Previews of coming attractions


Filed Under General on Mar 24 

I’m sure by now you’ve probably heard the rosy predictions of an economic “recovery” forecast by Team Obama’s overly rosy economic crystal ball. I’m not sure about anyone who considers trillion dollar deficits for as far as the predictors can prophesize to be a sign of recovery – but I’m old fashioned. I consider a trillion dollars to be quite a chunk of change.

This nation has never run a trillion dollar deficit. Love him or hate him, W somehow managed to keep his red ink to a measly $163 billion in 2006 and $248 billion in 2007. He took withering political fire for those numbers. Obama proposes $10 trillion in red ink over the next decade and most democrats just consider it a cost of doing business. Chris Matthews’ leg continues to spasm uncontrollably and life goes on.

But I digress.

Obama’s overly rosy economic forecast is based on a prediction that the USA will recover from its current recession and experience a 4% growth rate from 2011-2013. However, as I read through John Steele Gordon’s piece over at Commentary Magazine, I found it interesting that the very plan which promises to bring the USA out of recession includes built in growth killers – mainly the much hyped but little understood “Cap & Trade” proposal – that will do just the opposite. I encourage you to read the whole thing, but here are some of the primary paragraphs worth understanding:

The Obama budget envisions an explosion of economic growth as the country recovers from the current recession—more than four percent a year from 2011 through 2013. This will supposedly be sufficient to halve the $1.75 trillion deficit it projects for 2009. But there is something off here. Many of the policies Obama and his team are pursuing, cap-and-trade being the most obvious, are likely to interfere with growth in exactly the sectors in which the United States will need it. If the goal is growth, as it should be, the role of government should be to determine ways in which its conduct can fuel that growth. And that is precisely what Obama is not doing.

The cap-and-trade tax will inescapably and adversely impact the economic recovery and future growth rates. If passed, it will act on the economy as a whole exactly the way a governor acts on a steam engine, increasingly resisting any increase in revolutions per minute. With the supply of licenses to emit carbon dioxide fixed, the price of the permits will inevitably rise as economic activity picks up. That means that any increase in overall demand will increase the price of energy, and thus, in a feedback loop, nearly everything else. That will damp down demand. The more the economy tries to speed up, the more the carbon tax will work to prevent it from doing so.

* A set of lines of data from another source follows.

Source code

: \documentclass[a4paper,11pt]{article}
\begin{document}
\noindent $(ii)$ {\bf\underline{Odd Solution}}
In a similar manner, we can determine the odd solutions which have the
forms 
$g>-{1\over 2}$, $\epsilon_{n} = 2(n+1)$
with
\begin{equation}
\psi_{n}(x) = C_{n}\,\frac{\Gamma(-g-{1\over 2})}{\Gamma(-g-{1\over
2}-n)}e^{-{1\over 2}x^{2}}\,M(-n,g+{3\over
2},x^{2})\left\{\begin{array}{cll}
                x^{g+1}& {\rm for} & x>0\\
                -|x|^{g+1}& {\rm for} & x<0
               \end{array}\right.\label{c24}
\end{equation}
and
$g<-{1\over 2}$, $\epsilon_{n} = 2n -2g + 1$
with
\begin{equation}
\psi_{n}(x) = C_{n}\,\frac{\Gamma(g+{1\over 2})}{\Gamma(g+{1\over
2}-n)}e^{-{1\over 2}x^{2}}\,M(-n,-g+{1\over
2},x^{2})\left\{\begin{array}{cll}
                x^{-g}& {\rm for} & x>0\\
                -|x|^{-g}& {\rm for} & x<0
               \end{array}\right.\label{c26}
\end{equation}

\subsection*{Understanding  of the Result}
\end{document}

Think about trying to drive your car with the accelerator floored while your brakes are set. You’ll end up making a lot of noise, wearing through a set of tires and probably burning out your engine in addition to ruining a set of brakes. You’ll spend a lot of money and not get very far.

Never the less, this will no doubt be Obama’s primary message tonight during his prime-time media blitz this evening. I predict a lot of style and very little substance. By my count Obama took thirteen questions during his last foray with the White House Press Corps. Most of the questions were softballs with one A-Rod query thrown in. I’d love to see someone throw a few hardballs at him about just how cap and trade will stimulate the economy. That said, I’m not holding my breath.